** Opening SOURCE MATERIAL block **

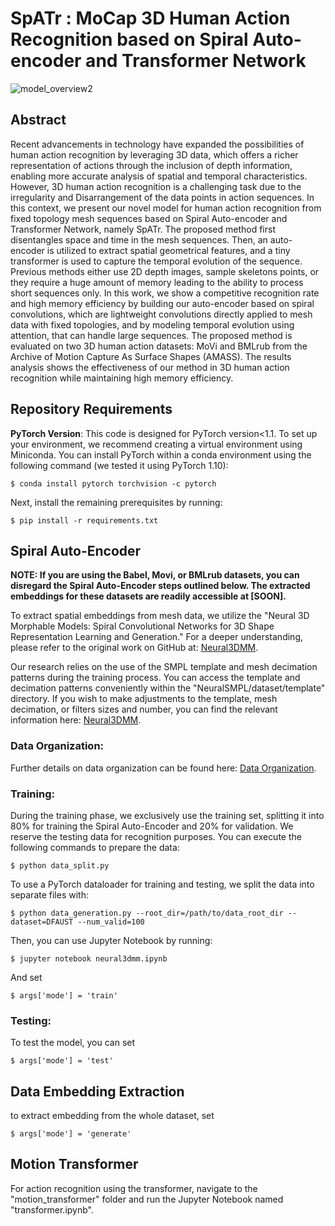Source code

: # SpATr : MoCap 3D Human Action Recognition based on Spiral Auto-encoder and Transformer Network

![model_overview2](https://github.com/h-bouzid/spatr/assets/94684114/b904166c-a979-4858-9444-b8dd7332d133)

## Abstract
Recent advancements in technology have expanded the possibilities of human action recognition by leveraging 3D data, which offers a richer representation of actions through the inclusion of depth information, enabling more accurate analysis of spatial and temporal characteristics. However, 3D human action recognition is a challenging task due to the irregularity and Disarrangement of the data points in action sequences. In this context, we present our novel model for human action recognition from fixed topology mesh sequences based on Spiral Auto-encoder and Transformer Network, namely SpATr. The proposed method first disentangles space and time in the mesh sequences. Then, an auto-encoder is utilized to extract spatial geometrical features, and a tiny transformer is used to capture the temporal evolution of the sequence. Previous methods either use 2D depth images, sample skeletons points, or they require a huge amount of memory leading to the ability to process short sequences only. In this work, we show a competitive recognition rate and high memory efficiency by building our auto-encoder based on spiral convolutions, which are lightweight convolutions directly applied to mesh data with fixed topologies, and by modeling temporal evolution using attention, that can handle large sequences. The proposed method is evaluated on two 3D human action datasets: MoVi and BMLrub from the Archive of Motion Capture As Surface Shapes (AMASS). The results analysis shows the effectiveness of our method in 3D human action recognition while maintaining high memory efficiency.

## Repository Requirements

**PyTorch Version**: This code is designed for PyTorch version<1.1. To set up your environment, we recommend creating a virtual environment using Miniconda. You can install PyTorch within a conda environment using the following command (we tested it using PyTorch 1.10):

  ```
  $ conda install pytorch torchvision -c pytorch
  ```

  Next, install the remaining prerequisites by running:

  ```
  $ pip install -r requirements.txt
  ```

## Spiral Auto-Encoder

**NOTE: If you are using the Babel, Movi, or BMLrub datasets, you can disregard the Spiral Auto-Encoder steps outlined below. The extracted embeddings for these datasets are readily accessible at [SOON].**

To extract spatial embeddings from mesh data, we utilize the "Neural 3D Morphable Models: Spiral Convolutional Networks for 3D Shape Representation Learning and Generation." For a deeper understanding, please refer to the original work on GitHub at: [Neural3DMM](https://github.com/gbouritsas/Neural3DMM).

Our research relies on the use of the SMPL template and mesh decimation patterns during the training process. You can access the template and decimation patterns conveniently within the "NeuralSMPL/dataset/template" directory. If you wish to make adjustments to the template, mesh decimation, or filters sizes and number, you can find the relevant information here: [Neural3DMM](https://github.com/gbouritsas/Neural3DMM#data-organization).

### Data Organization:

Further details on data organization can be found here: [Data Organization](https://github.com/gbouritsas/Neural3DMM#data-organization).

### Training:

During the training phase, we exclusively use the training set, splitting it into 80% for training the Spiral Auto-Encoder and 20% for validation. We reserve the testing data for recognition purposes. You can execute the following commands to prepare the data:

```
$ python data_split.py
```

To use a PyTorch dataloader for training and testing, we split the data into separate files with:

```
$ python data_generation.py --root_dir=/path/to/data_root_dir --dataset=DFAUST --num_valid=100
```
Then, you can use Jupyter Notebook by running:

```
$ jupyter notebook neural3dmm.ipynb
```

And set
```
$ args['mode'] = 'train'
```

### Testing:

To test the model, you can set 
```
$ args['mode'] = 'test'
```

## Data Embedding Extraction

to extract embedding from the whole dataset, set
```
$ args['mode'] = 'generate'
```


## Motion Transformer

For action recognition using the transformer, navigate to the "motion_transformer" folder and run the Jupyter Notebook named "transformer.ipynb".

** Closing SOURCE MATERIAL block **

▶ **ABOUT THIS EXERCISE**
Copy every record exactly as it appears, apart from any pictures.

▶ **ANSWER FOR THE TASK**
Source code

: # SpATr : MoCap 3D Human Action Recognition based on Spiral Auto-encoder and Transformer Network

![model_overview2](https://github.com/h-bouzid/spatr/assets/94684114/b904166c-a979-4858-9444-b8dd7332d133)

## Abstract
Recent advancements in technology have expanded the possibilities of human action recognition by leveraging 3D data, which offers a richer representation of actions through the inclusion of depth information, enabling more accurate analysis of spatial and temporal characteristics. However, 3D human action recognition is a challenging task due to the irregularity and Disarrangement of the data points in action sequences. In this context, we present our novel model for human action recognition from fixed topology mesh sequences based on Spiral Auto-encoder and Transformer Network, namely SpATr. The proposed method first disentangles space and time in the mesh sequences. Then, an auto-encoder is utilized to extract spatial geometrical features, and a tiny transformer is used to capture the temporal evolution of the sequence. Previous methods either use 2D depth images, sample skeletons points, or they require a huge amount of memory leading to the ability to process short sequences only. In this work, we show a competitive recognition rate and high memory efficiency by building our auto-encoder based on spiral convolutions, which are lightweight convolutions directly applied to mesh data with fixed topologies, and by modeling temporal evolution using attention, that can handle large sequences. The proposed method is evaluated on two 3D human action datasets: MoVi and BMLrub from the Archive of Motion Capture As Surface Shapes (AMASS). The results analysis shows the effectiveness of our method in 3D human action recognition while maintaining high memory efficiency.

## Repository Requirements

**PyTorch Version**: This code is designed for PyTorch version<1.1. To set up your environment, we recommend creating a virtual environment using Miniconda. You can install PyTorch within a conda environment using the following command (we tested it using PyTorch 1.10):

  ```
  $ conda install pytorch torchvision -c pytorch
  ```

  Next, install the remaining prerequisites by running:

  ```
  $ pip install -r requirements.txt
  ```

## Spiral Auto-Encoder

**NOTE: If you are using the Babel, Movi, or BMLrub datasets, you can disregard the Spiral Auto-Encoder steps outlined below. The extracted embeddings for these datasets are readily accessible at [SOON].**

To extract spatial embeddings from mesh data, we utilize the "Neural 3D Morphable Models: Spiral Convolutional Networks for 3D Shape Representation Learning and Generation." For a deeper understanding, please refer to the original work on GitHub at: [Neural3DMM](https://github.com/gbouritsas/Neural3DMM).

Our research relies on the use of the SMPL template and mesh decimation patterns during the training process. You can access the template and decimation patterns conveniently within the "NeuralSMPL/dataset/template" directory. If you wish to make adjustments to the template, mesh decimation, or filters sizes and number, you can find the relevant information here: [Neural3DMM](https://github.com/gbouritsas/Neural3DMM#data-organization).

### Data Organization:

Further details on data organization can be found here: [Data Organization](https://github.com/gbouritsas/Neural3DMM#data-organization).

### Training:

During the training phase, we exclusively use the training set, splitting it into 80% for training the Spiral Auto-Encoder and 20% for validation. We reserve the testing data for recognition purposes. You can execute the following commands to prepare the data:

```
$ python data_split.py
```

To use a PyTorch dataloader for training and testing, we split the data into separate files with:

```
$ python data_generation.py --root_dir=/path/to/data_root_dir --dataset=DFAUST --num_valid=100
```
Then, you can use Jupyter Notebook by running:

```
$ jupyter notebook neural3dmm.ipynb
```

And set
```
$ args['mode'] = 'train'
```

### Testing:

To test the model, you can set 
```
$ args['mode'] = 'test'
```

## Data Embedding Extraction

to extract embedding from the whole dataset, set
```
$ args['mode'] = 'generate'
```


## Motion Transformer

For action recognition using the transformer, navigate to the "motion_transformer" folder and run the Jupyter Notebook named "transformer.ipynb".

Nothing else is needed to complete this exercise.